Jam making is pretty easy, especially if your first time is like mine--assisted by a gourmet chef. Alexis had asked me to help her conquer her plums, but she had a catering job the next day, so our jam project would be one of the many dishes prepared simultaneously in her itty-bitty kitchen. I had to do the hard part: go to the store and pick up the low-sugar pectin. Though I didn't then know what pectin was, I took notes and headed to the nearest Safeway.
In the pectin aisle, I spied a box of European chocolate mousse and considered buying that, too, as memories of Italian vacations flooded my mind. But no, this was Jam Night, so I put the chocolate mousse box down and headed to the checkout.
Upon entering Alexis' house, the smell of freshly chopped celery left me dazed. She was in the kitchen as I pushed open the door. On the dining room table reigned a gigantic baking tray covered with a lemon square that would later be sliced into hundreds of bite sizes.
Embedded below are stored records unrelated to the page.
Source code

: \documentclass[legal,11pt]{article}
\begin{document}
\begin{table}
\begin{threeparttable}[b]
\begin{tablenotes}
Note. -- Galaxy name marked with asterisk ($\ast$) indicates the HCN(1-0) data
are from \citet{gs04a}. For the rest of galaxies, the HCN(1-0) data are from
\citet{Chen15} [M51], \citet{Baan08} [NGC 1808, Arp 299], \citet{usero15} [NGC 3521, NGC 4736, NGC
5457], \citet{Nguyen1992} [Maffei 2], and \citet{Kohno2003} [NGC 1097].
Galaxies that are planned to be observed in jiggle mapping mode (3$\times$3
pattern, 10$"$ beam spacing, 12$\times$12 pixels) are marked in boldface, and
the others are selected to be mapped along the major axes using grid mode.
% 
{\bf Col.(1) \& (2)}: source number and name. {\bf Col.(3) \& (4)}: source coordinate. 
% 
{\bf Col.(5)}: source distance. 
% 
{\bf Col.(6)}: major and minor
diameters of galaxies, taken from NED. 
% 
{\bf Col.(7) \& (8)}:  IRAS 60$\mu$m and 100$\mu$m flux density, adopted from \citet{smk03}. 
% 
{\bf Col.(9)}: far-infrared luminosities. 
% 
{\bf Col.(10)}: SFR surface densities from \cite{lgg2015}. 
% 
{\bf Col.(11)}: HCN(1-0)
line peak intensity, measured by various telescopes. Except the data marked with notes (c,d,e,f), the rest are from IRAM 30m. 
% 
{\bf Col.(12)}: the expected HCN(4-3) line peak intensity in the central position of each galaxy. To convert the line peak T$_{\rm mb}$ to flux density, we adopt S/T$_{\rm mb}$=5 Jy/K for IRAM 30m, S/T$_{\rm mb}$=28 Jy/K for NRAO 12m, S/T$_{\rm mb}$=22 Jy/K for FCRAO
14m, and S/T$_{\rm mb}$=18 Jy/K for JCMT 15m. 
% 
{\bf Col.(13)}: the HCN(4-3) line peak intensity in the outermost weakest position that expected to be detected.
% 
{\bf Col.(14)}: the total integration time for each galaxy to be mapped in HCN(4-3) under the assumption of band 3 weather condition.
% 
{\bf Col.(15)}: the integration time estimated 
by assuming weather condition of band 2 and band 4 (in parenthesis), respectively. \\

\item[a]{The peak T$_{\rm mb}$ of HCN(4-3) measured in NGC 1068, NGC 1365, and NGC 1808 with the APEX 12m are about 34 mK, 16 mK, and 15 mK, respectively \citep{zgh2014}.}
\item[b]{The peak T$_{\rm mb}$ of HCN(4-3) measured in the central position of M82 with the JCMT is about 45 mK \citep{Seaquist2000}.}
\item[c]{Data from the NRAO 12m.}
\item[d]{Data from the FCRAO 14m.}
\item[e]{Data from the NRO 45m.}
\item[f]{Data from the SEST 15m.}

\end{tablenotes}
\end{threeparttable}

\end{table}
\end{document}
Another large, deep tray was filled with mushroom caps, each brimming with homemade stuffing. On an overturned plastic bin that created more counter space sat a giant black pot filled with pitted plums blended into a thick stew. It was then that the secret of jam making was revealed.
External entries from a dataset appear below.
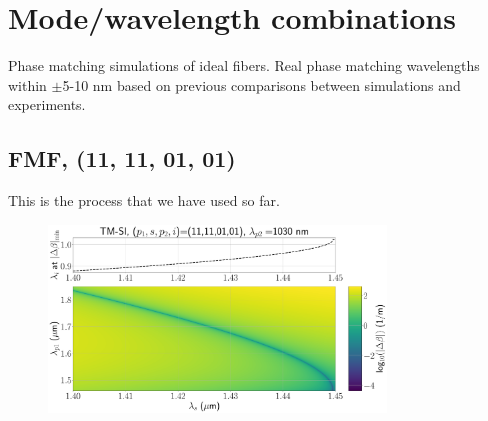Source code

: \documentclass[11pt, headings=optiontoheadandtoc]{article}
\begin{document}
\section{Mode/wavelength combinations}
Phase matching simulations of ideal fibers. Real phase matching wavelengths within $\pm$5-10 nm based on previous comparisons between simulations and experiments.
\subsection{FMF, (11, 11, 01, 01)}
This is the process that we have used so far.
\begin{figure}[h]
    \centering
    \includegraphics[width=0.8\textwidth]{./figs/TMSI_(11,11,01,01)_1030_2d_dbeta.pdf}
    \caption{}
    \label{fig:hom_1030}
\end{figure}
\end{document}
Alexis asked me to tear open a pectin box and retrieve the recipes inside. What? I was carrying around the secrets to jam making in my purse this whole time? I retrieved the box and extracted a long, folded recipe on how to make low-sugar jam. Unfortunately, for every six and a half cups of plum stew, we needed to add four and a half cups of white sugar. "Did you buy the low-sugar pectin?" Alexis worried. "Yeah," I said, brandishing the box. "Well, maybe four-and-a-half cups is low sugar," she said. "I once saw a recipe where you add eight."
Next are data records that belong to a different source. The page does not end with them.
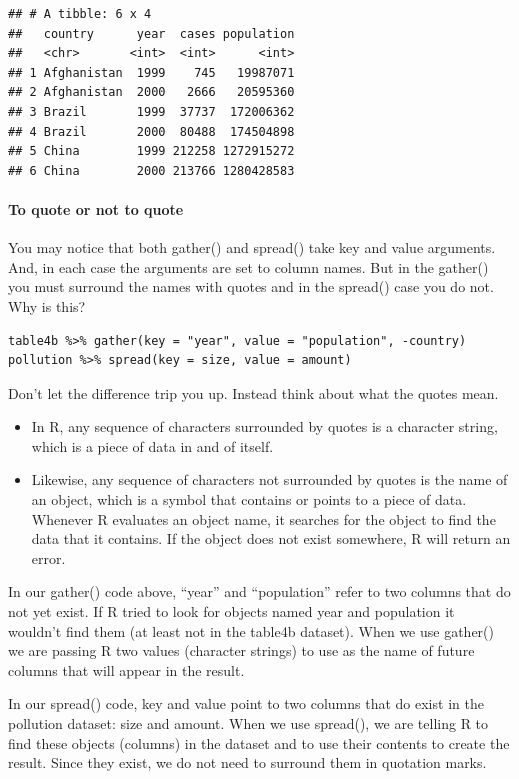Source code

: \documentclass[
]{article}
\providecommand{\tightlist}{%
  \setlength{\itemsep}{0pt}\setlength{\parskip}{0pt}}
\begin{document}
\begin{verbatim}
## # A tibble: 6 x 4
##   country      year  cases population
##   <chr>       <int>  <int>      <int>
## 1 Afghanistan  1999    745   19987071
## 2 Afghanistan  2000   2666   20595360
## 3 Brazil       1999  37737  172006362
## 4 Brazil       2000  80488  174504898
## 5 China        1999 212258 1272915272
## 6 China        2000 213766 1280428583
\end{verbatim}

\hypertarget{to-quote-or-not-to-quote}{%
\paragraph{To quote or not to quote}\label{to-quote-or-not-to-quote}}

You may notice that both gather() and spread() take key and value
arguments. And, in each case the arguments are set to column names. But
in the gather() you must surround the names with quotes and in the
spread() case you do not. Why is this?

\begin{verbatim}
table4b %>% gather(key = "year", value = "population", -country)
pollution %>% spread(key = size, value = amount)
\end{verbatim}

Don't let the difference trip you up. Instead think about what the
quotes mean.

\begin{itemize}
\tightlist
\item
  In R, any sequence of characters surrounded by quotes is a character
  string, which is a piece of data in and of itself.
\item
  Likewise, any sequence of characters not surrounded by quotes is the
  name of an object, which is a symbol that contains or points to a
  piece of data. Whenever R evaluates an object name, it searches for
  the object to find the data that it contains. If the object does not
  exist somewhere, R will return an error.
\end{itemize}

In our gather() code above, ``year'' and ``population'' refer to two
columns that do not yet exist. If R tried to look for objects named year
and population it wouldn't find them (at least not in the table4b
dataset). When we use gather() we are passing R two values (character
strings) to use as the name of future columns that will appear in the
result.

In our spread() code, key and value point to two columns that do exist
in the pollution dataset: size and amount. When we use spread(), we are
telling R to find these objects (columns) in the dataset and to use
their contents to create the result. Since they exist, we do not need to
surround them in quotation marks.
\end{document}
Alexis insisted that we couldn't double the recipe and make one huge batch, so we had to break it down and make two smaller batches. I still don't understand why we couldn't do it all at once, but (a) she's the chef and (b) the pectin recipe was really strict and even put some directions in caps: NO CHANGING THE AMOUNT OF SUGAR. Geez, I thought, as I put the recipe down and helped Alexis pour the right amount of plums into another, smaller black pot. We took our collection of jars and stacked them in a very high pot filled with water sitting over a low flame.
It was my job to stir. In addition to making Chinese chicken salad, shortbread jam cookies, lemon squares and stuffed mushrooms, Alexis was also rolling out handmade pizza dough and adding topping to what would soon be our dinner. We brought the plum stew to a rolling boil and lowered the heat. Then we took the pectin, which we'd mixed with half a cup of sugar, and poured it in. I stirred some more, we regained our boil, then we added the other four cups of sugar, quenching the boil which, while stirring, we again had to recreate. It was then that the magic happened.
The plums, which were a light red to begin with, delved into the deeper world of melted rubies. The surface took on the look of melted glass, and as I stirred, the color grew dark and intense like an alizarin pomegranate, reminding me of stained glass windows in Paris, like we'd taken them down from cathedrals, removed the shards and were now boiling them to make ambrosia. The jam, of its own accord, became powerful and dramatic, and I wanted to give it a name worthy of its beauty.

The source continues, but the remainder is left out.